第11章 朝暉
“ピキッ…”
そんな効果音が聞こえた気がした。
「…へぇ~、智くんは俺に会えなくっても、そんなエロビデオみたいなのがあればいいんだ?」
「そ、そんなこと言ってないじゃん!」
「言ったし」
「言ってない~っ!」
さっきまで甘々な空気だったのに
なんでこんな展開に!?
「そう言ってんのと同じだろ~?」
「違うしっ!」
「俺は、ちゃんと智くんと向き合って、ちゃんと智くんに触って。
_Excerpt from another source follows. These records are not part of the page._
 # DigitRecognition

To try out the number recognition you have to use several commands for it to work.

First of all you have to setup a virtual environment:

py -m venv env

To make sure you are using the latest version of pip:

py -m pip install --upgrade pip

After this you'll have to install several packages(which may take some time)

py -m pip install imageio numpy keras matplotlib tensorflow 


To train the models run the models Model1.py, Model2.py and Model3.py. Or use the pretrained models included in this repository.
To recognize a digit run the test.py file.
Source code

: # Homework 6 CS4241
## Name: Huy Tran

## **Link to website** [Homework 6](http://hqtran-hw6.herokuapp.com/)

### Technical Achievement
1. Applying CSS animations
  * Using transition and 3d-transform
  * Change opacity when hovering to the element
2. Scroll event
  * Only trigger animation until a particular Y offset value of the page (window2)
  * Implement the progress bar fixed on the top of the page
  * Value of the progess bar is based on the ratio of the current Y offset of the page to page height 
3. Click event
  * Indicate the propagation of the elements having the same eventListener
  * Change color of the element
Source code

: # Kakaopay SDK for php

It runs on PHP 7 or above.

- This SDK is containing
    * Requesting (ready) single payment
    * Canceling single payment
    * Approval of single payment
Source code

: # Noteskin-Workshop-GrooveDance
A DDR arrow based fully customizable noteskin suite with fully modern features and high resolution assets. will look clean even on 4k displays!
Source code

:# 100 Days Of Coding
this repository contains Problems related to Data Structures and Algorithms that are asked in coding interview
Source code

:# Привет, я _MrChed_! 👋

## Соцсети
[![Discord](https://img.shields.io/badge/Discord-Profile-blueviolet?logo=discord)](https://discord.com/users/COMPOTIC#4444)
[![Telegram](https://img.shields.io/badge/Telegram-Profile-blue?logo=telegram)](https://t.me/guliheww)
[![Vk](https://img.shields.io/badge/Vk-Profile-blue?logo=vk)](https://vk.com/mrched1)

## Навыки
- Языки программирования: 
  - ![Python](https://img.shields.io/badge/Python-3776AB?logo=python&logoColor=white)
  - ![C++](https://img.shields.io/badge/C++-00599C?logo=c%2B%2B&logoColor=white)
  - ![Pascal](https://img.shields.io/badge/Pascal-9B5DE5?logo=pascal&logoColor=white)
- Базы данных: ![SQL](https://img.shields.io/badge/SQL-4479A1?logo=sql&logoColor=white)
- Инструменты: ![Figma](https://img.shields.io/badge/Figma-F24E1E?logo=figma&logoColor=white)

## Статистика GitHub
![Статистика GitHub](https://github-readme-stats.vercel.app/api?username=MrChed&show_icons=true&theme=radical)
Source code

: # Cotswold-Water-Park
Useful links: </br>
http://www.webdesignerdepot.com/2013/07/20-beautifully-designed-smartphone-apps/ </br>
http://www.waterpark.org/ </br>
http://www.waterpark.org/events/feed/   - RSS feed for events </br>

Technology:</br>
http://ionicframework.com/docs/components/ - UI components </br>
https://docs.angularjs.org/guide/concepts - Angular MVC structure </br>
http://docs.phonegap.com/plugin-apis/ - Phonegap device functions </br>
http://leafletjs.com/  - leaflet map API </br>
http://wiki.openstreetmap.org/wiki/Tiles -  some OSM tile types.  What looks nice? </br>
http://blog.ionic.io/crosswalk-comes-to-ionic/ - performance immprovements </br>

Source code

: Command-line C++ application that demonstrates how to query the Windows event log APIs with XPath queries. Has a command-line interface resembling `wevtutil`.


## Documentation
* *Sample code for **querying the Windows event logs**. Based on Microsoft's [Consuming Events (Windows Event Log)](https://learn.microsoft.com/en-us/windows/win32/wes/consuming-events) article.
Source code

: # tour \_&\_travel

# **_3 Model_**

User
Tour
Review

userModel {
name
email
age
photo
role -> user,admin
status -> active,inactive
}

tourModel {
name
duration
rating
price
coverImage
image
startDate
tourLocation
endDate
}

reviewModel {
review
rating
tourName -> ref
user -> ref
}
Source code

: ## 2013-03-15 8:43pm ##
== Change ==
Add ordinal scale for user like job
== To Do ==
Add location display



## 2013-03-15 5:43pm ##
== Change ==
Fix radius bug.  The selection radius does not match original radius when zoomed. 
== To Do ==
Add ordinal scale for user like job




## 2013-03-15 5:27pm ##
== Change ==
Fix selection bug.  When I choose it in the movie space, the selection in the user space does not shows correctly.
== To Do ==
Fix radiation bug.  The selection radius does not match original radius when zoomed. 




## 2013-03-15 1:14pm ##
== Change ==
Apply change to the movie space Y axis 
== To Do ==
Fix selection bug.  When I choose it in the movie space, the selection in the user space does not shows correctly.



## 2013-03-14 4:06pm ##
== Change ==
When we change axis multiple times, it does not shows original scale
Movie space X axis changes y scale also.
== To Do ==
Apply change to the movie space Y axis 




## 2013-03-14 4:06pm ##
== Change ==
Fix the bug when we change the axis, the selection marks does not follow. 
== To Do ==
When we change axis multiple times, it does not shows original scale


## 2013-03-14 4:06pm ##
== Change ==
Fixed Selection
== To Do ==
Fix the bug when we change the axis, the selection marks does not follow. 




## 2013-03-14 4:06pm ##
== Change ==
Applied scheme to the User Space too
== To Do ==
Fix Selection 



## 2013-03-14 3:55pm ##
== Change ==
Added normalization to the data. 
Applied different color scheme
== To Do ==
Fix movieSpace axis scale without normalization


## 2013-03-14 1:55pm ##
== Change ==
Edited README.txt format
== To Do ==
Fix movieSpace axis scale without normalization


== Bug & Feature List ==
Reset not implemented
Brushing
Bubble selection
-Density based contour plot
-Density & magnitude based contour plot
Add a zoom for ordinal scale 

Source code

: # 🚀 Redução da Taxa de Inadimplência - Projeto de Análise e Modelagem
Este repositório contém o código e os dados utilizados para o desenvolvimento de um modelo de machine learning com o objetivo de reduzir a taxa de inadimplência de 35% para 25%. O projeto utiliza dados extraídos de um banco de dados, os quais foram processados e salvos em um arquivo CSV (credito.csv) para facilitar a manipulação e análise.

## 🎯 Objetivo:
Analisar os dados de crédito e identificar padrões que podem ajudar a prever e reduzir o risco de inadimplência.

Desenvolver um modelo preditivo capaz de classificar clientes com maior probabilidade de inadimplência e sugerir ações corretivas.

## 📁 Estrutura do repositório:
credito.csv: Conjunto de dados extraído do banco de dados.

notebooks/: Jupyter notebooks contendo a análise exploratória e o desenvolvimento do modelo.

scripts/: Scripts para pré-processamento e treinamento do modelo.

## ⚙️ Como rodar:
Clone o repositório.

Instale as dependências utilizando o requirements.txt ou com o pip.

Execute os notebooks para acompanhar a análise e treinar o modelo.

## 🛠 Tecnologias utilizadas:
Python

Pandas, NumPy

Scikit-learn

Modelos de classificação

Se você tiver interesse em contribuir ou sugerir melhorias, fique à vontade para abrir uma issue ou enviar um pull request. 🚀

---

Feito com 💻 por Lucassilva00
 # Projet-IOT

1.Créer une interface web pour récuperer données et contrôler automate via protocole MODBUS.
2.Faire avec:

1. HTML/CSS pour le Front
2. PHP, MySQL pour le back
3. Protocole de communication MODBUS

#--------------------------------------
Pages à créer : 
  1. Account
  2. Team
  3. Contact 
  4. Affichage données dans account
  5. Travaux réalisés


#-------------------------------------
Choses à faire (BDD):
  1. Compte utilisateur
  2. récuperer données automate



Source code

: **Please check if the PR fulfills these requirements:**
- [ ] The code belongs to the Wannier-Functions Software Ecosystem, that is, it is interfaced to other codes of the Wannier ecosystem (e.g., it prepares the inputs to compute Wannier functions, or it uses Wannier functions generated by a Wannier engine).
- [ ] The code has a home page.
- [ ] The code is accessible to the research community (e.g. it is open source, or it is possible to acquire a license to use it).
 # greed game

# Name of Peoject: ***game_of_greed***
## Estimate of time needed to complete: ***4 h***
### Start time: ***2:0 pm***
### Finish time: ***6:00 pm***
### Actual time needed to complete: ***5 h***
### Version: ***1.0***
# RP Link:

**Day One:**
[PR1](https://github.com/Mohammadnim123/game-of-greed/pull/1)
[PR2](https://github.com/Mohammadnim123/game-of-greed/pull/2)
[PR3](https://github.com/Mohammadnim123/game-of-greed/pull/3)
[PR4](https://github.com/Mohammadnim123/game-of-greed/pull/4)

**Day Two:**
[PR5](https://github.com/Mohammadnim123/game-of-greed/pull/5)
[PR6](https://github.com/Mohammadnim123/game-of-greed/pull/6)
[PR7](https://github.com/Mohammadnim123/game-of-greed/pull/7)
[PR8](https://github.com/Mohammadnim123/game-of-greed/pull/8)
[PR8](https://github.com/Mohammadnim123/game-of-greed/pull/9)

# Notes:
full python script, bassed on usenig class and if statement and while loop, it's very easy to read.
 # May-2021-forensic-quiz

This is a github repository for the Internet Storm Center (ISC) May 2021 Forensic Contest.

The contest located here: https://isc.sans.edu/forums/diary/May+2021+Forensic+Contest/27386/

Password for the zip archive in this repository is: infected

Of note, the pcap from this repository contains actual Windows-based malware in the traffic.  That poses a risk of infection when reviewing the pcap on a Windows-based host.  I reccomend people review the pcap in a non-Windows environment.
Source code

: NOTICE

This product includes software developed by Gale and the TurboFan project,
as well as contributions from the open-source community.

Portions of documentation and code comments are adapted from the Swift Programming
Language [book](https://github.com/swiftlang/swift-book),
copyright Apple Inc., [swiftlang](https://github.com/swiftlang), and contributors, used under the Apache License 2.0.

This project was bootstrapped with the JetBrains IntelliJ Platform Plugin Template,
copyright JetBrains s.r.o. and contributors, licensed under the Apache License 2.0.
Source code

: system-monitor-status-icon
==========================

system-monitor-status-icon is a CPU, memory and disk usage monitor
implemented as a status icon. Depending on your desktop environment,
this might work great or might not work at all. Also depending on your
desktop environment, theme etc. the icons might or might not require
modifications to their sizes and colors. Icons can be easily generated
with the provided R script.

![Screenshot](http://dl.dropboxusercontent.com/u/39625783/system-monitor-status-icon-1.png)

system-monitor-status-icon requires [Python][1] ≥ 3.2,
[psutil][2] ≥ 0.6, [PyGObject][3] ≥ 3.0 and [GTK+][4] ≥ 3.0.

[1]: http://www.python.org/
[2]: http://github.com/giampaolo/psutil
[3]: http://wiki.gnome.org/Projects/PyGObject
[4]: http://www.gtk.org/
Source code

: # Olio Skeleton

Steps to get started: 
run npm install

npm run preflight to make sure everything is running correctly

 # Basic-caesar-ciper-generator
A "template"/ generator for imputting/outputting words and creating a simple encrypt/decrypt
ちゃんと2人で気持ちよくなりたいって思ってんのにさ…悲しい…」
怒ってたかと思ったら、今度は悲しそうに顔を伏せてしまって。
思わず、腕に縋り付いて、下から覗き込んだ。
「お、俺だってそうだよ?ちゃんと翔くんに触って、一緒に気持ちよくなりたいよっ!」
「…ホントに?」
「うん!ホント!」
まだジトッと睨むから、必死に首を縦に振る。
「ホントにホント?」
「ホントにホント!」
「じゃあ、変なこと思ったこと反省した?」
「したした!」
「じゃあ…お仕置き、受けるよね?」
「うんっ!お仕置き…って…ええっ!?」
翔くんが、ゆっくりと顔を上げて。
悪~い顔で笑った。
やべぇ…
嵌められた…!?
「だったら、俺の言うこと聞けるよねぇ?」
「え…?う…ぁ…」
ジリッとにじり寄られて。
反射的に後退ったら、シーツの皺に引っかかってベッドに仰向けに倒れちゃった。
翔くんが、普段からは有り得ないくらいの素早さで俺の上に乗っかってくる。
「お、お仕置きって、なに…?」
見下ろす瞳は、愉しげにキラキラ光ってて。
思わず、ごきゅっと喉が鳴った。
「…ここ…」
翔くんの指が、足の間を割ってきて。
後ろをするりと撫でる。
「うひゃっ…」
「自分で、用意してみせて?」
「えっ…ええっ!?」
天使の微笑みで。
悪魔の囁きを吐いた。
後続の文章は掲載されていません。